◆ **Work required**: Each record should be written out exactly as it stands.

◆ **Record excerpts**:

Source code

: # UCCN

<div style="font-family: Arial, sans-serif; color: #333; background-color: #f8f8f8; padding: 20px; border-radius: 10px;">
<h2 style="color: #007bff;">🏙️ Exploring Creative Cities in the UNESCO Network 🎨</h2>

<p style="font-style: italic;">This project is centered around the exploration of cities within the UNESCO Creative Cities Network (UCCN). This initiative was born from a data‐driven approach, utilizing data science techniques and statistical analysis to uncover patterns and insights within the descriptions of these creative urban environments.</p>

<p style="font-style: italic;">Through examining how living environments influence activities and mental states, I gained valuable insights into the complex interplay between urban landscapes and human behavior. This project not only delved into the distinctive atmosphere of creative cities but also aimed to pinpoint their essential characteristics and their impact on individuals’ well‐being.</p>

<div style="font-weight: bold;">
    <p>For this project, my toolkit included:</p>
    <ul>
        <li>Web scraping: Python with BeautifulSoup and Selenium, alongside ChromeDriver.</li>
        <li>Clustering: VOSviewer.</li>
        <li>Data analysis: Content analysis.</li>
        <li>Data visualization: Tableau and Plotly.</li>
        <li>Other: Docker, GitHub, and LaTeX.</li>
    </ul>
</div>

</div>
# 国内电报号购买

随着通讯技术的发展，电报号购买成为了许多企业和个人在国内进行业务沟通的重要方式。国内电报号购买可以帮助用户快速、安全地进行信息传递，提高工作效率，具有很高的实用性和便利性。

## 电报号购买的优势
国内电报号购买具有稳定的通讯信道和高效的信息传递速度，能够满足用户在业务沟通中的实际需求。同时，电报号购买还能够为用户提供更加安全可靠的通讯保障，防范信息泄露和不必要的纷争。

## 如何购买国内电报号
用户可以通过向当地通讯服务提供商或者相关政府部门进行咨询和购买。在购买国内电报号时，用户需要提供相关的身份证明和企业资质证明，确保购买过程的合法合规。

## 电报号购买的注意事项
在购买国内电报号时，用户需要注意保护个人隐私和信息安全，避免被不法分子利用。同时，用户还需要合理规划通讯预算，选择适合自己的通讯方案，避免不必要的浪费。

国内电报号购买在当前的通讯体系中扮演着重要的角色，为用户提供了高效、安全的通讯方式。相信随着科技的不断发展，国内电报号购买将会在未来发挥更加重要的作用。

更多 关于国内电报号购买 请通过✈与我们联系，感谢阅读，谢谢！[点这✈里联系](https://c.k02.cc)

◆ **Exercise answer**:
Source code

: # UCCN

<div style="font-family: Arial, sans-serif; color: #333; background-color: #f8f8f8; padding: 20px; border-radius: 10px;">
<h2 style="color: #007bff;">🏙️ Exploring Creative Cities in the UNESCO Network 🎨</h2>

<p style="font-style: italic;">This project is centered around the exploration of cities within the UNESCO Creative Cities Network (UCCN). This initiative was born from a data‐driven approach, utilizing data science techniques and statistical analysis to uncover patterns and insights within the descriptions of these creative urban environments.</p>

<p style="font-style: italic;">Through examining how living environments influence activities and mental states, I gained valuable insights into the complex interplay between urban landscapes and human behavior. This project not only delved into the distinctive atmosphere of creative cities but also aimed to pinpoint their essential characteristics and their impact on individuals’ well‐being.</p>

<div style="font-weight: bold;">
    <p>For this project, my toolkit included:</p>
    <ul>
        <li>Web scraping: Python with BeautifulSoup and Selenium, alongside ChromeDriver.</li>
        <li>Clustering: VOSviewer.</li>
        <li>Data analysis: Content analysis.</li>
        <li>Data visualization: Tableau and Plotly.</li>
        <li>Other: Docker, GitHub, and LaTeX.</li>
    </ul>
</div>

</div>
# 国内电报号购买

随着通讯技术的发展，电报号购买成为了许多企业和个人在国内进行业务沟通的重要方式。国内电报号购买可以帮助用户快速、安全地进行信息传递，提高工作效率，具有很高的实用性和便利性。

## 电报号购买的优势
国内电报号购买具有稳定的通讯信道和高效的信息传递速度，能够满足用户在业务沟通中的实际需求。同时，电报号购买还能够为用户提供更加安全可靠的通讯保障，防范信息泄露和不必要的纷争。

## 如何购买国内电报号
用户可以通过向当地通讯服务提供商或者相关政府部门进行咨询和购买。在购买国内电报号时，用户需要提供相关的身份证明和企业资质证明，确保购买过程的合法合规。

## 电报号购买的注意事项
在购买国内电报号时，用户需要注意保护个人隐私和信息安全，避免被不法分子利用。同时，用户还需要合理规划通讯预算，选择适合自己的通讯方案，避免不必要的浪费。

国内电报号购买在当前的通讯体系中扮演着重要的角色，为用户提供了高效、安全的通讯方式。相信随着科技的不断发展，国内电报号购买将会在未来发挥更加重要的作用。

更多 关于国内电报号购买 请通过✈与我们联系，感谢阅读，谢谢！[点这✈里联系](https://c.k02.cc)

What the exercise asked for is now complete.